Quase dez anos depois, em setembro de 1978, voltando ao assunto, a artista declara:

“Penso que sou uma primitiva de alma. (…) A variação da técnica na minha arte não é uma questão de fase, mas sim de estado de espírito que vem e vai. (…) Quando sinto a angústia diante do barro, então refugio-me no óleo, pinto quase com as mãos, é com a terra que estou lidando, fico quase em transe, amasso barro, imaginando- me no mato de pés na terra, realizando meus trabalhos com os elementos da própria natureza. Sinto tudo como uma coisa só: eu, a tela, a tinta, um mundo selvagem que nos envolve.
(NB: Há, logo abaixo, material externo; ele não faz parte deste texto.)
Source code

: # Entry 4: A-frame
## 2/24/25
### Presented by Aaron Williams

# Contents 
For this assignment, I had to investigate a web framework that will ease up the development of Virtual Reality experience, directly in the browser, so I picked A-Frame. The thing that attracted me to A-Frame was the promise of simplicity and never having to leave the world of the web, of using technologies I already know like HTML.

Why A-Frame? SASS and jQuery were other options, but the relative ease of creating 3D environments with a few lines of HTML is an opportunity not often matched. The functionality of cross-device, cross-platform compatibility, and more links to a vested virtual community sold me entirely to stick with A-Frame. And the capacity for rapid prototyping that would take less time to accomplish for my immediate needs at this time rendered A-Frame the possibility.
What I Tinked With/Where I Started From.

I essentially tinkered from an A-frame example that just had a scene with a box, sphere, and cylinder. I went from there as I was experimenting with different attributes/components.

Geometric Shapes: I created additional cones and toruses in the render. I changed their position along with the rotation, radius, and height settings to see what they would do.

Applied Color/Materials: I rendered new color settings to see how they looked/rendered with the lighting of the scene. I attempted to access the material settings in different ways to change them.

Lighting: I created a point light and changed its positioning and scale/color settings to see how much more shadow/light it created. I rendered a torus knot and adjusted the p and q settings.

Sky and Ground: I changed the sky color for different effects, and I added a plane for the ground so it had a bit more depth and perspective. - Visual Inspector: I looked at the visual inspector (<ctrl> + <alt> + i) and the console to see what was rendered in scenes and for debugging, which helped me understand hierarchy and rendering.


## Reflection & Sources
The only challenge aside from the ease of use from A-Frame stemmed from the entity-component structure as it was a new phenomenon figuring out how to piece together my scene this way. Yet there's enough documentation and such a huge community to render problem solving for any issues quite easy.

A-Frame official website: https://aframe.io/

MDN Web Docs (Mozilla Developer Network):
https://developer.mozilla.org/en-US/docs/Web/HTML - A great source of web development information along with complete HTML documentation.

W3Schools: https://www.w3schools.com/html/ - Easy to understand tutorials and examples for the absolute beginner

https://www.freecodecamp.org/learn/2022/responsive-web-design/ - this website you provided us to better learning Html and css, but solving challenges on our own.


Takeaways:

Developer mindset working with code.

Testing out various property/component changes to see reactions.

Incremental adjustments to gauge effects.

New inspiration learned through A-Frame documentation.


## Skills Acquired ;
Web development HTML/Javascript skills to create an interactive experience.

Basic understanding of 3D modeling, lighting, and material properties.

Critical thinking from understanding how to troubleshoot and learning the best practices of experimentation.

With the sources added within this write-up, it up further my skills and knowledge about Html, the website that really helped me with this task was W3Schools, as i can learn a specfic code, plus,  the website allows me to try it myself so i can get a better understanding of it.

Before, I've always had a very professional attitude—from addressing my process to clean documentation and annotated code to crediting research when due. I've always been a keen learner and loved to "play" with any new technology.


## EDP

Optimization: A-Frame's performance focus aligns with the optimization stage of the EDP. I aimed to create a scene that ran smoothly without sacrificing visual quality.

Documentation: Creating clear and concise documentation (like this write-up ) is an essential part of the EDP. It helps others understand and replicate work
Estousó, muito longe, criando, procurando no barro algo muito anterior à minha mãe. “Daí o calor que sinto emanar do óleo e sua textura.”

  As indicações de Niobe sobre a fatura de seu trabalho são valiosas porque revelam a pouca importância que atribui aos modelos, às formas e às fontes de uma suposta inspiração, em suma aos “motivos” ou ao “vocabulário visual” de sua pintura, contrariamente à grande atenção que confere à própria natureza do processo criativo. Com efeito, há uma espécie de exigência e de entrega que transformam o ato de pintar num imperativo, arrastando a artista a um estado extremo – como se ela fosse obrigada a pintar incondicionalmente o que vê: a emergência da imagem no campo da visão, tal como ela se mostra no bojo de um movimento cru, violento e selvagem, afetando diretamente o corpo, desmembrando a sua integridade e deslocando a personalidade. Como se o ato de imaginar prescindisse fundamentalmente da pessoa para poder se concretizar, como se a imagem só se manifestasse através de uma des-integração.

  Nesse sentido, vale a pena aproximar a descrição que Niobe faz de seu processo criativo do que Samuel Beckett denomina “fazer a imagem”, num pequeno e magnífico texto justamente intitulado L’image:

  “A língua se enche de barro então só há um remédio botá-la para dentro e revirá-la na boca o barro engoli-lo ou cuspi-lo questão de saber se é nutritivo e perspectivas sem ser levado a isso pelo fato de beber freqüentemente apanho um bocado dele é um de meus recursos conservo-o um bom momento questão de saber se engolido vai me alimentar e perspectivas que se abrem não são momentos ruins me consumo isso é tudo a língua sai fora rosa no barro que fazem as mãos enquanto isso sempre é preciso ver o que fazem as mãos pois bem a esquerda como vimos segura sempre o saco e a direita pois bem a direita depois de um tempo eu a vejo lá longe no final de seu braço alongado ao máximo no eixo da clavícula se que se abre e se fecha no barro se abre e se fecha assim se pode dizer ou melhor fazer é mais um de meus recursos esse pequeno gesto me ajuda não sei porque eu tenho assim uns truquezinhos que são muito úteis até quando colo às paredes sob um céu cambiante eu já devia ser esperto ela não deve estar tão longe mal chega a um metro mas eu a sinto longe um dia ela se vai sozinha sobre seus quatro dedos contando o polegar pois falta um não o polegar e me deixará vejo que ela arremessa seus quatro dedos para a frente como garras as pontas se enfiam puxam e assim ela se afasta através de pequenas recuperações horizontais é disso que gosto partir desse jeito pelas pontas e as pernas o que fazem as pernas ah as pernas e os olhos o que fazem os olhos com certeza fechados pois bem não pois de repente lá sob o barro eu me vejo eu digo mim como digo eu como diria ele porque isso me agrada eu me dou uns dezesseis anos e para cúmulo da felicidade faz um dia delicioso (…).”

  A partir daí o texto de Beckett passa a configurar a imagem e o seu movimento; e embora o faça de modo fulgurante, não precisa ser aqui considerado em sua totalidade. Para efeitos do que nos interessa, importa apenas perceber que a imagem surge de um corpo a corpo com o barro, com a matéria, a partir de perspectivas que se abrem quando o sujeito não é mais senhor de si, quando uma espécie de desarticulação conduz a uma autonomia da língua, dos dedos, dos olhos, das mãos, das pernas, dos órgãos e dos membros, quando passamos para uma outra dimensão. Instaura-se então uma intimidade espantosa com a matéria do mundo, que permitirá apreender a constituição da imagem no sutilíssimo desdobrar-se do contato dessa matéria com a visão.